What this task involves »
Type again, exactly, the lines below from the start through the line that includes "#NOTES ABOUT THE".

Records for this exercise »
((
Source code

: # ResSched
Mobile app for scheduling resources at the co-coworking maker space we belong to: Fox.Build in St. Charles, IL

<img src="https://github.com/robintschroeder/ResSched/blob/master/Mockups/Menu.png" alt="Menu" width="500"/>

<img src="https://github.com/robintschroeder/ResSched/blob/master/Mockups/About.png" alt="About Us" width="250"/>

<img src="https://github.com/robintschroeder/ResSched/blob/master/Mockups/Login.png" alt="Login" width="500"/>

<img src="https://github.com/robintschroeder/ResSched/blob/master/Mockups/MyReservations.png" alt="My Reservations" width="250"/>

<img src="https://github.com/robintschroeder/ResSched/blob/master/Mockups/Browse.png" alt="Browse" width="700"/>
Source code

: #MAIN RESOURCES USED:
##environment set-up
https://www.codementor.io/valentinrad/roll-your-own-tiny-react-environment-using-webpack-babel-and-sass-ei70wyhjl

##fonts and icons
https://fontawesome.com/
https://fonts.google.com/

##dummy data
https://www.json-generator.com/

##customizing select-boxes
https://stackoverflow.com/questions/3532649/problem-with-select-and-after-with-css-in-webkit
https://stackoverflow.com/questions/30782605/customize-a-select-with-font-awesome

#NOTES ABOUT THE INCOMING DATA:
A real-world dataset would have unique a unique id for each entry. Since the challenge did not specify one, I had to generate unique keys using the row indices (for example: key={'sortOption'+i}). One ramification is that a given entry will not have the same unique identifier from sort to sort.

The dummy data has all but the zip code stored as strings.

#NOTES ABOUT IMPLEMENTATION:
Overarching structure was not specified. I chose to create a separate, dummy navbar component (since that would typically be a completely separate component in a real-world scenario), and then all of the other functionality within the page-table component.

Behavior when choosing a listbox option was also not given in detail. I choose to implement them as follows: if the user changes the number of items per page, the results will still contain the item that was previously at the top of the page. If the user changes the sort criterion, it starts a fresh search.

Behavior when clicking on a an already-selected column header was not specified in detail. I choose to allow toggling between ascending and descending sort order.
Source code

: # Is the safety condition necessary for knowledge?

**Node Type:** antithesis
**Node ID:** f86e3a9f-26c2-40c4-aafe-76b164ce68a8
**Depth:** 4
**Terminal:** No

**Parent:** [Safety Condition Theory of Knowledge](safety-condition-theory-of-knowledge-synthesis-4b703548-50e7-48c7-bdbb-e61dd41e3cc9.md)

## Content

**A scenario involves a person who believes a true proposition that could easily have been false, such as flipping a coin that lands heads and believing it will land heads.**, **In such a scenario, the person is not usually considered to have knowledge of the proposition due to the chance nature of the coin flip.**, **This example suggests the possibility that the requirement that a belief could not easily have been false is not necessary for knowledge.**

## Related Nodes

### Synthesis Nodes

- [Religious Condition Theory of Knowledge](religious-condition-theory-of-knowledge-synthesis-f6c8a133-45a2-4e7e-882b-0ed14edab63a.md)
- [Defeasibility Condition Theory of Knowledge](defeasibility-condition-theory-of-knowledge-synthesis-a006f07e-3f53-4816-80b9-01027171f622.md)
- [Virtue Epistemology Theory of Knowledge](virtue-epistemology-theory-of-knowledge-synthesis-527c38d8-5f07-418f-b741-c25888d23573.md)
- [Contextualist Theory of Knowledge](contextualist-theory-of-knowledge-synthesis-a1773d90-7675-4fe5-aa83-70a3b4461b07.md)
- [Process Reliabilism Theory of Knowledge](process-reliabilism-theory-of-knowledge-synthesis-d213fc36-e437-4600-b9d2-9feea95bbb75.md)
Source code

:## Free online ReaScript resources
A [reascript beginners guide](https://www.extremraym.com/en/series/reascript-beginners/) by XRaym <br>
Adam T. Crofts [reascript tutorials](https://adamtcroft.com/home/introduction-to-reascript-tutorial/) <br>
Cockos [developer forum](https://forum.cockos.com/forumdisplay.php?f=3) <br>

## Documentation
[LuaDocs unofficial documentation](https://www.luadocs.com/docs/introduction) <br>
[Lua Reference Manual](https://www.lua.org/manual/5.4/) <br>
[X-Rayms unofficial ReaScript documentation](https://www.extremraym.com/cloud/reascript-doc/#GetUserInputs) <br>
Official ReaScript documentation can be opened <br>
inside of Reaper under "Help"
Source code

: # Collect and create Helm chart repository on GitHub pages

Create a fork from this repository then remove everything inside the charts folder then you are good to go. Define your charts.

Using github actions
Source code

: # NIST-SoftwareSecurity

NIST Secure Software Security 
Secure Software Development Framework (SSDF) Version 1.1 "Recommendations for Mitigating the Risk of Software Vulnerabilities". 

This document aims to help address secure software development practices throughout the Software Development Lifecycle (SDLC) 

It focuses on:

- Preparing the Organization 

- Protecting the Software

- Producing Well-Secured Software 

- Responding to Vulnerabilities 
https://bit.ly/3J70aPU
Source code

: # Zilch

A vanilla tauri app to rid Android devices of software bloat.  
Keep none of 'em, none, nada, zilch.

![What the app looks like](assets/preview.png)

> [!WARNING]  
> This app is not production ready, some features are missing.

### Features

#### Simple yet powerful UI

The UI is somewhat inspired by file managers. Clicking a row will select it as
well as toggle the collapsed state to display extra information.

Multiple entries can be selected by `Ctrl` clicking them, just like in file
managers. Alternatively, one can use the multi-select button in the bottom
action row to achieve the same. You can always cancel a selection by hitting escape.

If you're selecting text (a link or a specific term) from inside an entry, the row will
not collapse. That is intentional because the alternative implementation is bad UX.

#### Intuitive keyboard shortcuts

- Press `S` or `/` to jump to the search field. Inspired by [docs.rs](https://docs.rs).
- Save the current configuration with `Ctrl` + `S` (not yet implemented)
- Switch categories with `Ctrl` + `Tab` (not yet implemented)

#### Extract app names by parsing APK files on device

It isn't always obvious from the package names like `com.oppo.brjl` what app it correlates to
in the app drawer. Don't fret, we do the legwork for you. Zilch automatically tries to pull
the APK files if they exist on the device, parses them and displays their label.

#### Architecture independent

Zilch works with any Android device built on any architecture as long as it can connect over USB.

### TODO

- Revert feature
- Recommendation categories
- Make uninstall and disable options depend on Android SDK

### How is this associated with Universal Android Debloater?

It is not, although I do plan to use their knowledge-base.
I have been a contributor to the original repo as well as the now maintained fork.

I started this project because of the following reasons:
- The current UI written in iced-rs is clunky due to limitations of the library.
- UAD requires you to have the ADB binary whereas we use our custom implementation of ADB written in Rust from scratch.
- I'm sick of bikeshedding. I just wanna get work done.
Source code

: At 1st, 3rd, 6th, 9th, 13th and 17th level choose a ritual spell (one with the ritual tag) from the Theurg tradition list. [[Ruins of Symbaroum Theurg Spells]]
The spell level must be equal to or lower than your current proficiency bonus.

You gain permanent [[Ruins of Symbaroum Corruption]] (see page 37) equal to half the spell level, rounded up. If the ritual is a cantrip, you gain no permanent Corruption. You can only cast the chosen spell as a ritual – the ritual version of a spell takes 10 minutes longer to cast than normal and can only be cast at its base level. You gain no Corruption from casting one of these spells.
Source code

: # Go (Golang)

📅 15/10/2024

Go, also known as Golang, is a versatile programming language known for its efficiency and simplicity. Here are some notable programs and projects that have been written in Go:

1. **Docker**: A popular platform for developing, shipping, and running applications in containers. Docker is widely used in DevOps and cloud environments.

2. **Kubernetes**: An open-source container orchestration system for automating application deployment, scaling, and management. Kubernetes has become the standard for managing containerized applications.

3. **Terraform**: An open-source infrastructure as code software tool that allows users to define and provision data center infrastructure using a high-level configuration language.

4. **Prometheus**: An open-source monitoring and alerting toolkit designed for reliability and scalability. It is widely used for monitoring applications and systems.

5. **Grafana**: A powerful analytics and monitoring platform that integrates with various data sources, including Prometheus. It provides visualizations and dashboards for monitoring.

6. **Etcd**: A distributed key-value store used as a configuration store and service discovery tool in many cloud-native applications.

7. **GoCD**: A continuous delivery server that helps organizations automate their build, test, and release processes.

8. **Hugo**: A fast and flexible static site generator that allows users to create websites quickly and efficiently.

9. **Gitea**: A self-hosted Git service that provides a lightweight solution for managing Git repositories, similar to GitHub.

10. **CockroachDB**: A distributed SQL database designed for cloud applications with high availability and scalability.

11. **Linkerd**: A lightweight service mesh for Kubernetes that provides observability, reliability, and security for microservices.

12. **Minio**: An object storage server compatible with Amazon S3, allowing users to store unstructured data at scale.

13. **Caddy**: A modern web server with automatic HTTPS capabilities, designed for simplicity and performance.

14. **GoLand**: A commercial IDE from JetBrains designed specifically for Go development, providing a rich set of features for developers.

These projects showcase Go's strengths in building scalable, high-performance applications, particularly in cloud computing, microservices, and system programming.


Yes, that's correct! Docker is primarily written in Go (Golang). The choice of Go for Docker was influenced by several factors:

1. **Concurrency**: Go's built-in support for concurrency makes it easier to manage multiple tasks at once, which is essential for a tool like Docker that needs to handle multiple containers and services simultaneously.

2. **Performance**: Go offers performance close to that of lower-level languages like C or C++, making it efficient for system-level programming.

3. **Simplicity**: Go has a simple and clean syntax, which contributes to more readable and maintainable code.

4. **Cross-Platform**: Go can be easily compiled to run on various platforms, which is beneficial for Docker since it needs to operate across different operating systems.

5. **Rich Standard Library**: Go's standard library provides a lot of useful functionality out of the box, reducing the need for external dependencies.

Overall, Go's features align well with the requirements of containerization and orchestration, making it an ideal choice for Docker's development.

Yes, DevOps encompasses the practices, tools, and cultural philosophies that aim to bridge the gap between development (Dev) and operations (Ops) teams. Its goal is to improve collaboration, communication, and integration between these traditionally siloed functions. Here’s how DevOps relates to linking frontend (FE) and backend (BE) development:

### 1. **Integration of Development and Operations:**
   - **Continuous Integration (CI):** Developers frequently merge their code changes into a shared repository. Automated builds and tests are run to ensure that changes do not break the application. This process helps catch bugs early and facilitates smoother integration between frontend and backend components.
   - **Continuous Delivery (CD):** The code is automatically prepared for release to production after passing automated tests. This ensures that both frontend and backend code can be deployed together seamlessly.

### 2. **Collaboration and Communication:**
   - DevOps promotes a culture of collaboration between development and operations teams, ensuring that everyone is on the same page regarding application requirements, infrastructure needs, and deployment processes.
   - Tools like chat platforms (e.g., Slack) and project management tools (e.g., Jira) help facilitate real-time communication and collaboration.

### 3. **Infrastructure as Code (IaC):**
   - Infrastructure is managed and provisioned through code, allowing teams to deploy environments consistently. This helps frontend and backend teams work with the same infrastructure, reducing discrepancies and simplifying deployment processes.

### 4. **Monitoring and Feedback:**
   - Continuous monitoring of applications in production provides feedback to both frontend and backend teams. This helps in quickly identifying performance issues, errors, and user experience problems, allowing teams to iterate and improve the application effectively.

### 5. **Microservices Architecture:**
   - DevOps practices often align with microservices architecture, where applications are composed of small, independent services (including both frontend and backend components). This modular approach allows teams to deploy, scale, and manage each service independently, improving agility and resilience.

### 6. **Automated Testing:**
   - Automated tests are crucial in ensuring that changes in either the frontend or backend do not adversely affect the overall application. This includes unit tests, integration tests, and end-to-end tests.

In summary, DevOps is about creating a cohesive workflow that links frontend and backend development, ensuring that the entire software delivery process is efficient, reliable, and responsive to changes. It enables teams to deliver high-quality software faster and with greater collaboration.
))
Task result »
Source code

: # ResSched
Mobile app for scheduling resources at the co-coworking maker space we belong to: Fox.Build in St. Charles, IL

<img src="https://github.com/robintschroeder/ResSched/blob/master/Mockups/Menu.png" alt="Menu" width="500"/>

<img src="https://github.com/robintschroeder/ResSched/blob/master/Mockups/About.png" alt="About Us" width="250"/>

<img src="https://github.com/robintschroeder/ResSched/blob/master/Mockups/Login.png" alt="Login" width="500"/>

<img src="https://github.com/robintschroeder/ResSched/blob/master/Mockups/MyReservations.png" alt="My Reservations" width="250"/>

<img src="https://github.com/robintschroeder/ResSched/blob/master/Mockups/Browse.png" alt="Browse" width="700"/>
Source code

: #MAIN RESOURCES USED:
##environment set-up
https://www.codementor.io/valentinrad/roll-your-own-tiny-react-environment-using-webpack-babel-and-sass-ei70wyhjl

##fonts and icons
https://fontawesome.com/
https://fonts.google.com/

##dummy data
https://www.json-generator.com/

##customizing select-boxes
https://stackoverflow.com/questions/3532649/problem-with-select-and-after-with-css-in-webkit
https://stackoverflow.com/questions/30782605/customize-a-select-with-font-awesome

#NOTES ABOUT THE INCOMING DATA:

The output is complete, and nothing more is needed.